Task statement: Look through the lines below and extract any with the word "Conventional".

Provided data:
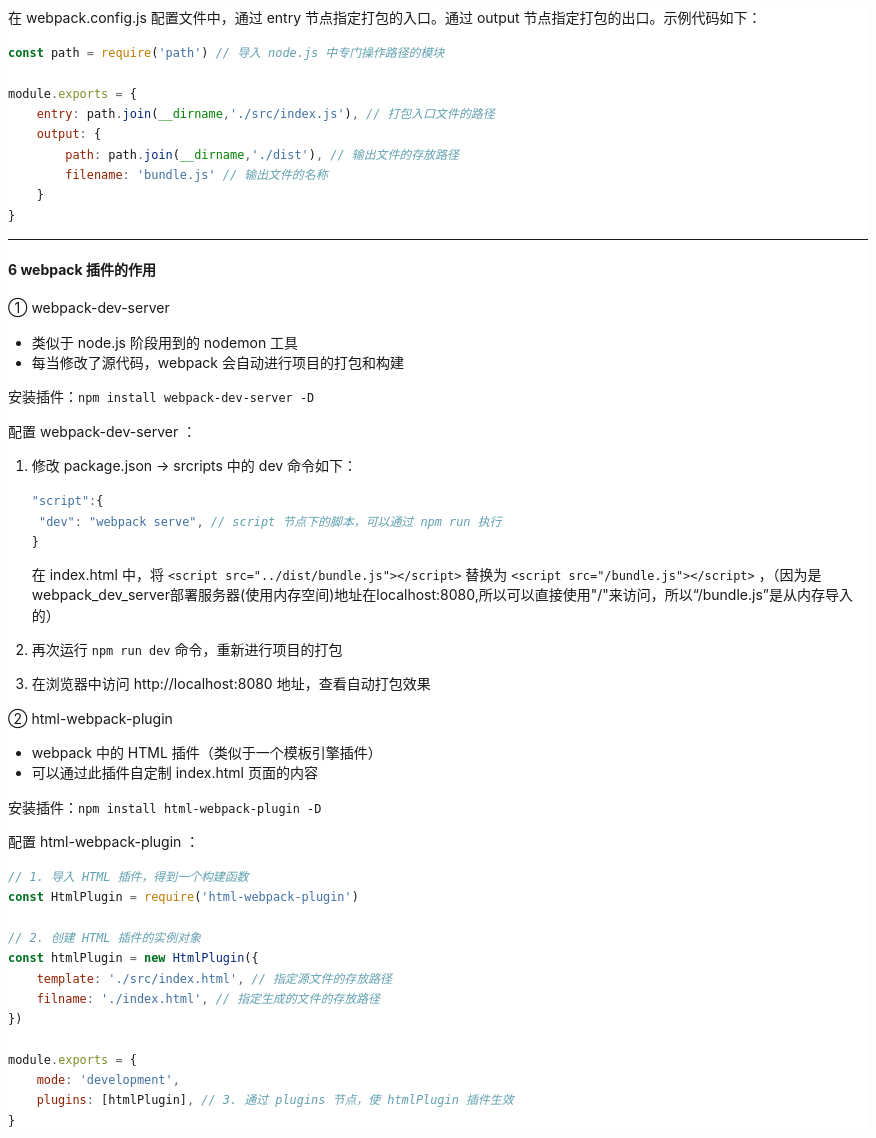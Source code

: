 在 webpack.config.js 配置文件中，通过 entry 节点指定打包的入口。通过 output 节点指定打包的出口。示例代码如下：

```javascript
const path = require('path') // 导入 node.js 中专门操作路径的模块

module.exports = {
    entry: path.join(__dirname,'./src/index.js'), // 打包入口文件的路径
    output: {
        path: path.join(__dirname,'./dist'), // 输出文件的存放路径
        filename: 'bundle.js' // 输出文件的名称
    }
}
```

------



#### 6 webpack 插件的作用

① webpack-dev-server

- 类似于 node.js 阶段用到的 nodemon 工具
- 每当修改了源代码，webpack 会自动进行项目的打包和构建

安装插件：`npm install webpack-dev-server -D`

配置 webpack-dev-server ：

1. 修改 package.json -> srcripts 中的 dev 命令如下：

   ```javascript
   "script":{
   	"dev": "webpack serve", // script 节点下的脚本，可以通过 npm run 执行
   }
   ```

   在 index.html 中，将 `<script src="../dist/bundle.js"></script>` 替换为 `<script src="/bundle.js"></script>` ，（因为是webpack_dev_server部署服务器(使用内存空间)地址在localhost:8080,所以可以直接使用"/"来访问，所以“/bundle.js”是从内存导入的）

2. 再次运行 `npm run dev` 命令，重新进行项目的打包

3. 在浏览器中访问 http://localhost:8080 地址，查看自动打包效果

② html-webpack-plugin

- webpack 中的 HTML 插件（类似于一个模板引擎插件）
- 可以通过此插件自定制 index.html 页面的内容

安装插件：`npm install html-webpack-plugin -D`

配置 html-webpack-plugin ：

```javascript
// 1. 导入 HTML 插件，得到一个构建函数
const HtmlPlugin = require('html-webpack-plugin')

// 2. 创建 HTML 插件的实例对象
const htmlPlugin = new HtmlPlugin({
    template: './src/index.html', // 指定源文件的存放路径
    filname: './index.html', // 指定生成的文件的存放路径
})

module.exports = {
	mode: 'development',
    plugins: [htmlPlugin], // 3. 通过 plugins 节点，使 htmlPlugin 插件生效
}
```
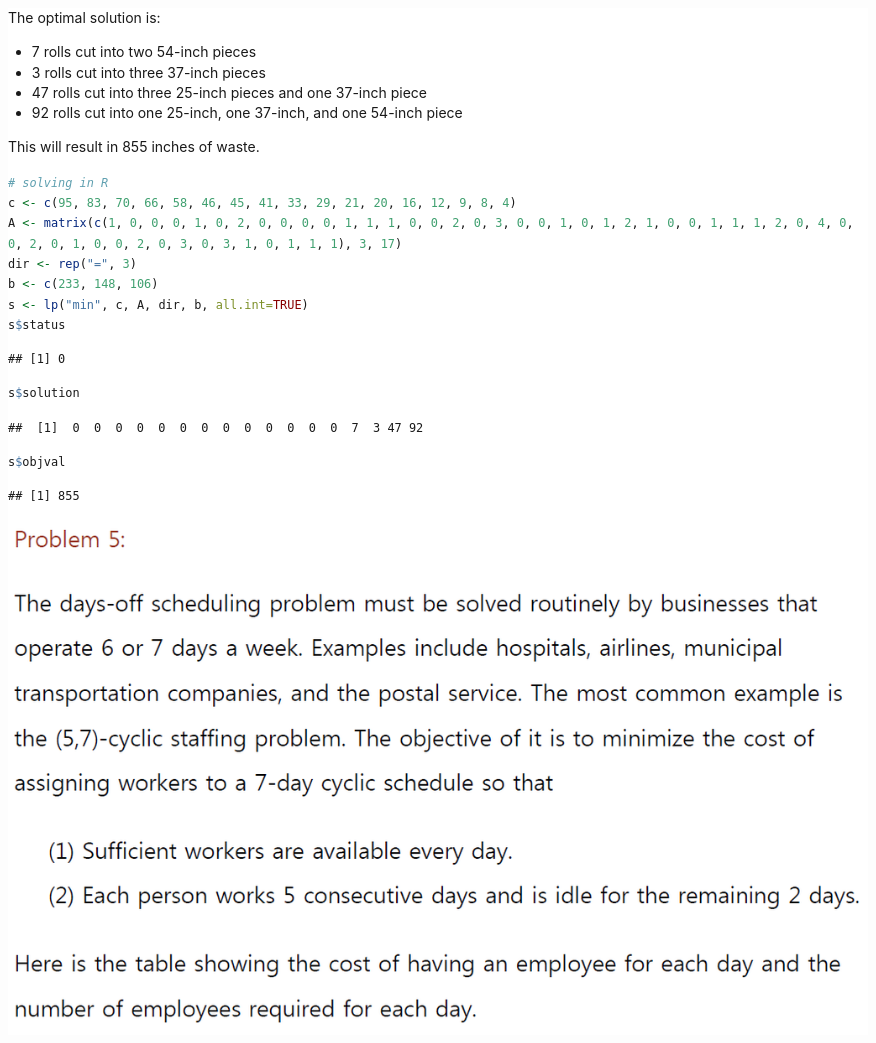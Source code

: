 The optimal solution is:  
- 7 rolls cut into two 54-inch pieces  
- 3 rolls cut into three 37-inch pieces 
- 47 rolls cut into three 25-inch pieces and one 37-inch piece  
- 92 rolls cut into one 25-inch, one 37-inch, and one 54-inch piece  
  
This will result in 855 inches of waste.

```r
# solving in R
c <- c(95, 83, 70, 66, 58, 46, 45, 41, 33, 29, 21, 20, 16, 12, 9, 8, 4)
A <- matrix(c(1, 0, 0, 0, 1, 0, 2, 0, 0, 0, 0, 1, 1, 1, 0, 0, 2, 0, 3, 0, 0, 1, 0, 1, 2, 1, 0, 0, 1, 1, 1, 2, 0, 4, 0, 0, 2, 0, 1, 0, 0, 2, 0, 3, 0, 3, 1, 0, 1, 1, 1), 3, 17)
dir <- rep("=", 3)
b <- c(233, 148, 106)
s <- lp("min", c, A, dir, b, all.int=TRUE)
s$status
```

```
## [1] 0
```

```r
s$solution
```

```
##  [1]  0  0  0  0  0  0  0  0  0  0  0  0  0  7  3 47 92
```

```r
s$objval
```

```
## [1] 855
```
  
![](hw3_q5.1a.PNG)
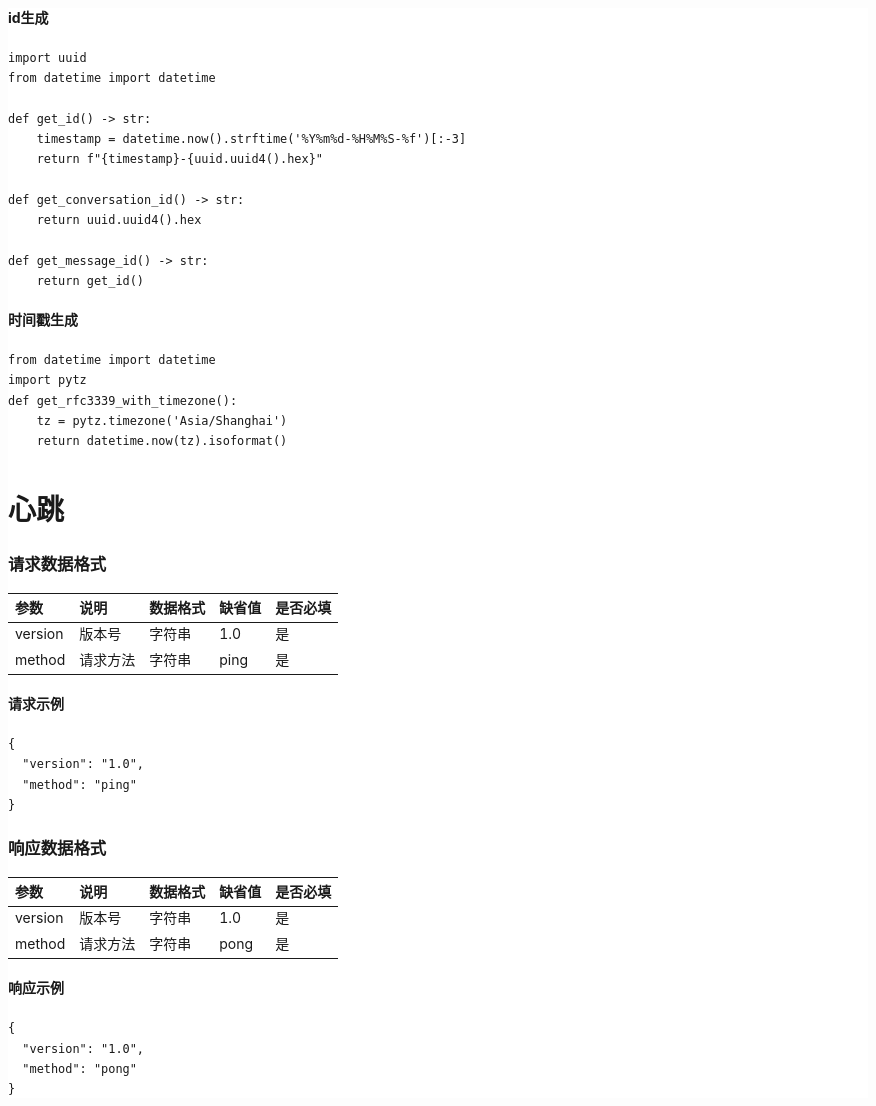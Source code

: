 #### id生成
```
import uuid
from datetime import datetime

def get_id() -> str:
    timestamp = datetime.now().strftime('%Y%m%d-%H%M%S-%f')[:-3]
    return f"{timestamp}-{uuid.uuid4().hex}"

def get_conversation_id() -> str:
    return uuid.uuid4().hex

def get_message_id() -> str:
    return get_id()
```

#### 时间戳生成
```
from datetime import datetime
import pytz
def get_rfc3339_with_timezone():
    tz = pytz.timezone('Asia/Shanghai')
    return datetime.now(tz).isoformat()
```


# 心跳

### 请求数据格式

| 参数 | 说明  | 数据格式|缺省值|是否必填|
|:------------- |:---------------| :---------------|  :---------------| :---------------| 
| version      | 版本号 |   字符串| 1.0|是 | 
| method      | 请求方法 |  字符串 | ping| 是 | 

#### 请求示例
```
{
  "version": "1.0",
  "method": "ping"
}
```

### 响应数据格式
| 参数 | 说明  | 数据格式|缺省值|是否必填|
|:------------- |:---------------| :---------------|  :---------------| :---------------| 
| version      | 版本号 |   字符串| 1.0|是 | 
| method      | 请求方法 |  字符串 | pong| 是 | 

#### 响应示例
```
{
  "version": "1.0",
  "method": "pong"
}
```

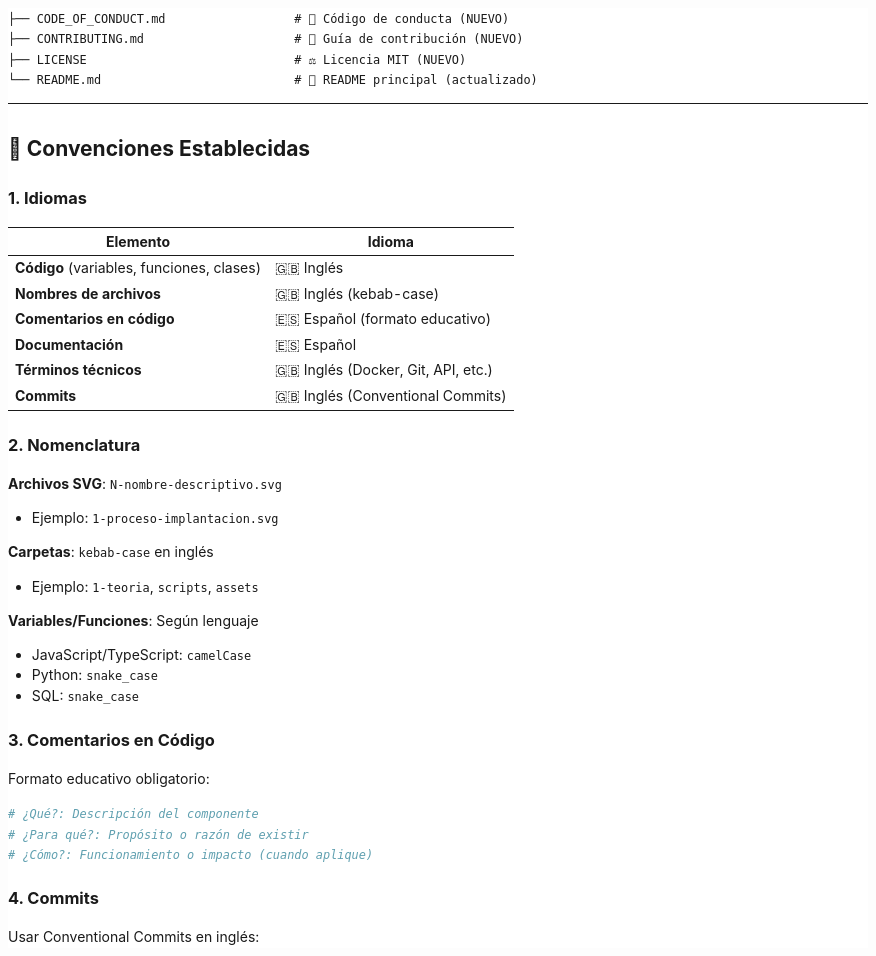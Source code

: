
 ```
├── CODE_OF_CONDUCT.md                  # 📜 Código de conducta (NUEVO)
├── CONTRIBUTING.md                     # 🤝 Guía de contribución (NUEVO)
├── LICENSE                             # ⚖️ Licencia MIT (NUEVO)
└── README.md                           # 📄 README principal (actualizado)
```

---

## 🎯 Convenciones Establecidas

### 1. Idiomas

| Elemento                                  | Idioma                             |
| ----------------------------------------- | ---------------------------------- |
| **Código** (variables, funciones, clases) | 🇬🇧 Inglés                          |
| **Nombres de archivos**                   | 🇬🇧 Inglés (kebab-case)             |
| **Comentarios en código**                 | 🇪🇸 Español (formato educativo)     |
| **Documentación**                         | 🇪🇸 Español                         |
| **Términos técnicos**                     | 🇬🇧 Inglés (Docker, Git, API, etc.) |
| **Commits**                               | 🇬🇧 Inglés (Conventional Commits)   |

### 2. Nomenclatura

**Archivos SVG**: `N-nombre-descriptivo.svg`

- Ejemplo: `1-proceso-implantacion.svg`

**Carpetas**: `kebab-case` en inglés

- Ejemplo: `1-teoria`, `scripts`, `assets`

**Variables/Funciones**: Según lenguaje

- JavaScript/TypeScript: `camelCase`
- Python: `snake_case`
- SQL: `snake_case`

### 3. Comentarios en Código

Formato educativo obligatorio:

```yaml
# ¿Qué?: Descripción del componente
# ¿Para qué?: Propósito o razón de existir
# ¿Cómo?: Funcionamiento o impacto (cuando aplique)
```

### 4. Commits

Usar Conventional Commits en inglés:
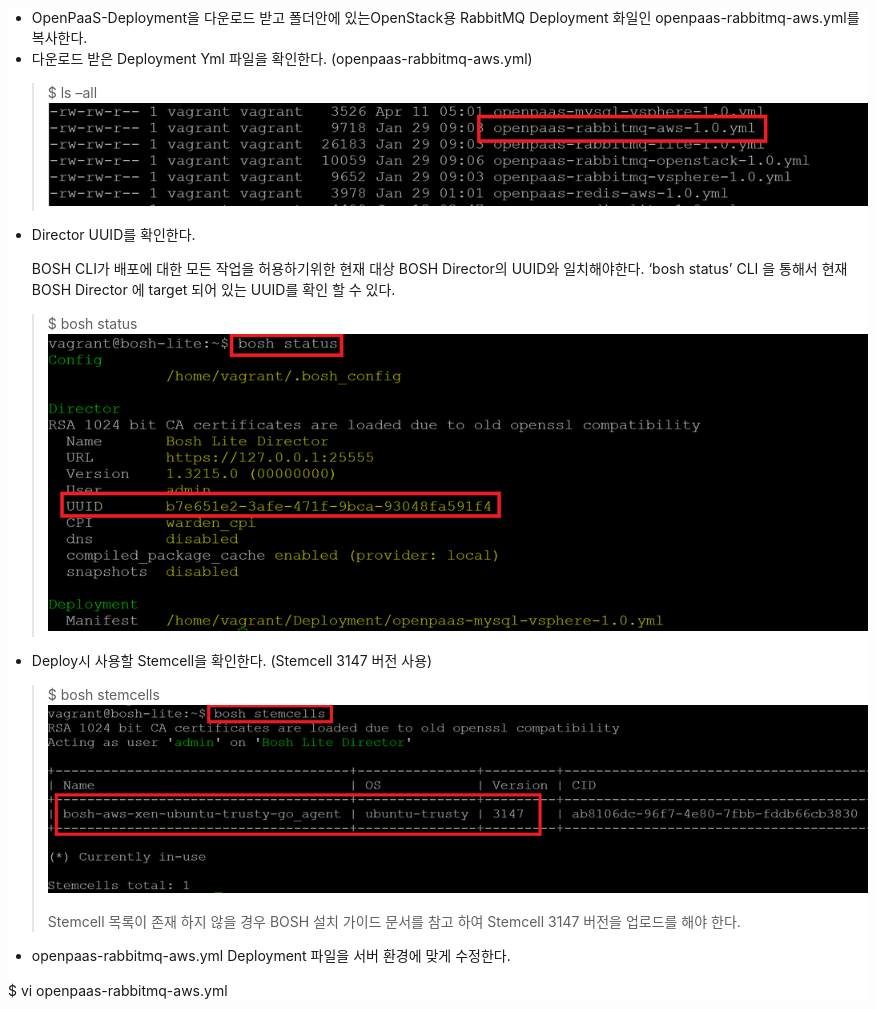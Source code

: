 * OpenPaaS-Deployment을 다운로드 받고 폴더안에 있는OpenStack용 RabbitMQ Deployment 화일인 openpaas-rabbitmq-aws.yml를 복사한다.
* 다운로드 받은 Deployment Yml 파일을 확인한다. \(openpaas-rabbitmq-aws.yml\)

> $ ls –all ![](../../../.gitbook/assets/rabbitmq_aws_-9-.png)

* Director UUID를 확인한다.  

  BOSH CLI가 배포에 대한 모든 작업을 허용하기위한 현재 대상 BOSH Director의 UUID와 일치해야한다. ‘bosh status’ CLI 을 통해서 현재 BOSH Director 에 target 되어 있는 UUID를 확인 할 수 있다.

> $ bosh status ![](../../../.gitbook/assets/rabbitmq_aws_-10-.png)

* Deploy시 사용할 Stemcell을 확인한다. \(Stemcell 3147 버전 사용\)

> $ bosh stemcells ![](../../../.gitbook/assets/rabbitmq_aws_-11-.png)  
>   
>  Stemcell 목록이 존재 하지 않을 경우 BOSH 설치 가이드 문서를 참고 하여 Stemcell 3147 버전을 업로드를 해야 한다.

* openpaas-rabbitmq-aws.yml Deployment 파일을 서버 환경에 맞게 수정한다.

$ vi openpaas-rabbitmq-aws.yml
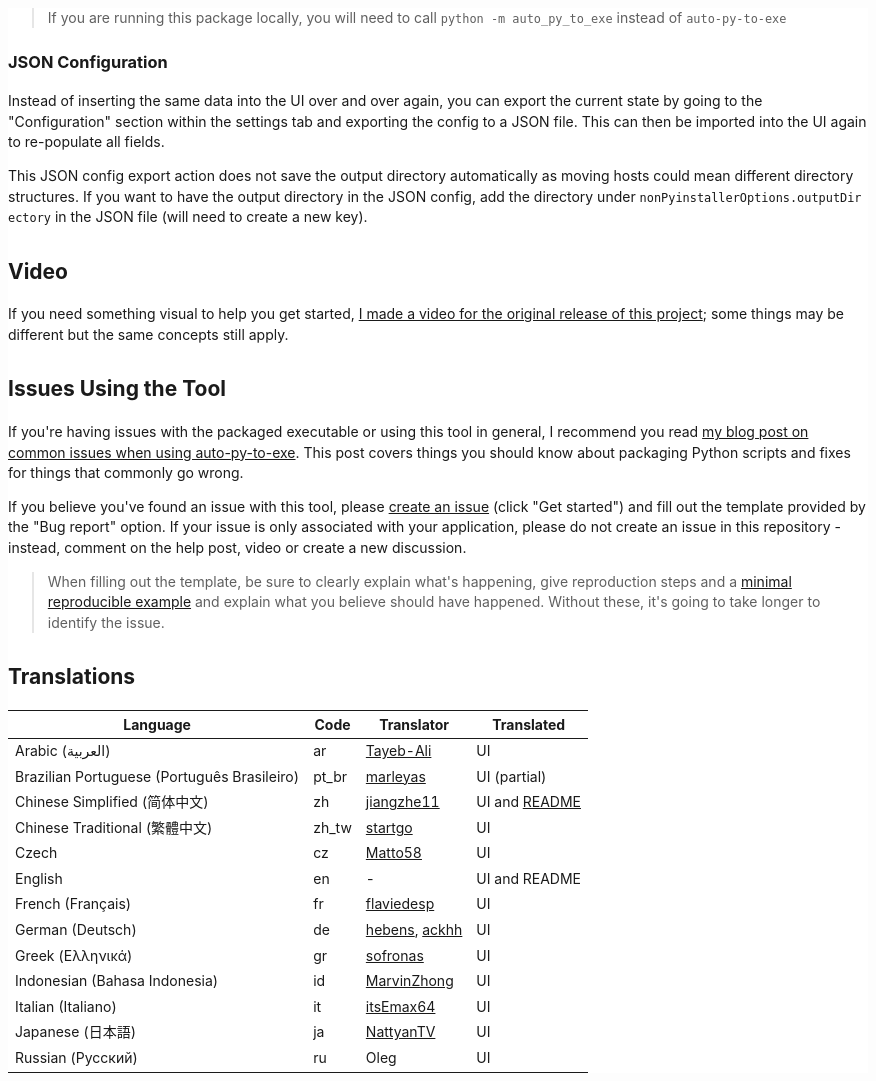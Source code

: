 
> If you are running this package locally, you will need to call ```python -m auto_py_to_exe``` instead of ```auto-py-to-exe```

### JSON Configuration
Instead of inserting the same data into the UI over and over again, you can export the current state by going to the "Configuration" section within the settings tab and exporting the config to a JSON file. This can then be imported into the UI again to re-populate all fields.

This JSON config export action does not save the output directory automatically as moving hosts could mean different directory structures. If you want to have the output directory in the JSON config, add the directory under `nonPyinstallerOptions.outputDirectory` in the JSON file (will need to create a new key).

## Video
If you need something visual to help you get started, [I made a video for the original release of this project](https://youtu.be/OZSZHmWSOeM); some things may be different but the same concepts still apply.

## Issues Using the Tool
If you're having issues with the packaged executable or using this tool in general, I recommend you read [my blog post on common issues when using auto-py-to-exe](https://nitratine.net/blog/post/issues-when-using-auto-py-to-exe/?utm_source=auto_py_to_exe&utm_medium=readme_link&utm_campaign=auto_py_to_exe_help). This post covers things you should know about packaging Python scripts and fixes for things that commonly go wrong.

If you believe you've found an issue with this tool, please [create an issue](https://github.com/brentvollebregt/auto-py-to-exe/issues/new/choose) (click "Get started") and fill out the template provided by the "Bug report" option. If your issue is only associated with your application, please do not create an issue in this repository - instead, comment on the help post, video or create a new discussion.

> When filling out the template, be sure to clearly explain what's happening, give reproduction steps and a [minimal reproducible example](https://stackoverflow.com/help/minimal-reproducible-example) and explain what you believe should have happened. Without these, it's going to take longer to identify the issue.

## Translations

| Language                                    | Code  | Translator                                                             | Translated                           |
| ------------------------------------------- | ----- | ---------------------------------------------------------------------- | ------------------------------------ |
| Arabic (العربية)                            | ar    | [Tayeb-Ali](https://github.com/tayeb-ali)                              | UI                                   |
| Brazilian Portuguese (Português Brasileiro) | pt_br | [marleyas](https://github.com/marleyas)                                | UI (partial)                         |
| Chinese Simplified (简体中文)               | zh    | [jiangzhe11](https://github.com/jiangzhe11)                            | UI and [README](./README-Chinese.md) |
| Chinese Traditional (繁體中文)              | zh_tw | [startgo](https://github.com/ystartgo)                                 | UI                                   |
| Czech                                       | cz    | [Matto58](https://github.com/Matto58)                                  | UI                                   |
| English                                     | en    | -                                                                      | UI and README                        |
| French (Français)                           | fr    | [flaviedesp](https://github.com/flaviedesp)                            | UI                                   |
| German (Deutsch)                            | de    | [hebens](https://github.com/hebens), [ackhh](https://github.com/ackhh) | UI                                   |
| Greek (Ελληνικά)                            | gr    | [sofronas](https://github.com/sofronas)                                | UI                                   |
| Indonesian (Bahasa Indonesia)               | id    | [MarvinZhong](https://github.com/MarvinZhong)                          | UI                                   |
| Italian (Italiano)                          | it    | [itsEmax64](https://github.com/itsEmax64)                              | UI                                   |
| Japanese (日本語)                           | ja    | [NattyanTV](https://github.com/nattyan-tv)                             | UI                                   |
| Russian (Русский)                           | ru    | Oleg                                                                   | UI                                   |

Output:
| **Commits**                               | 🇬🇧 Inglés (Conventional Commits)   |
Usar Conventional Commits en inglés:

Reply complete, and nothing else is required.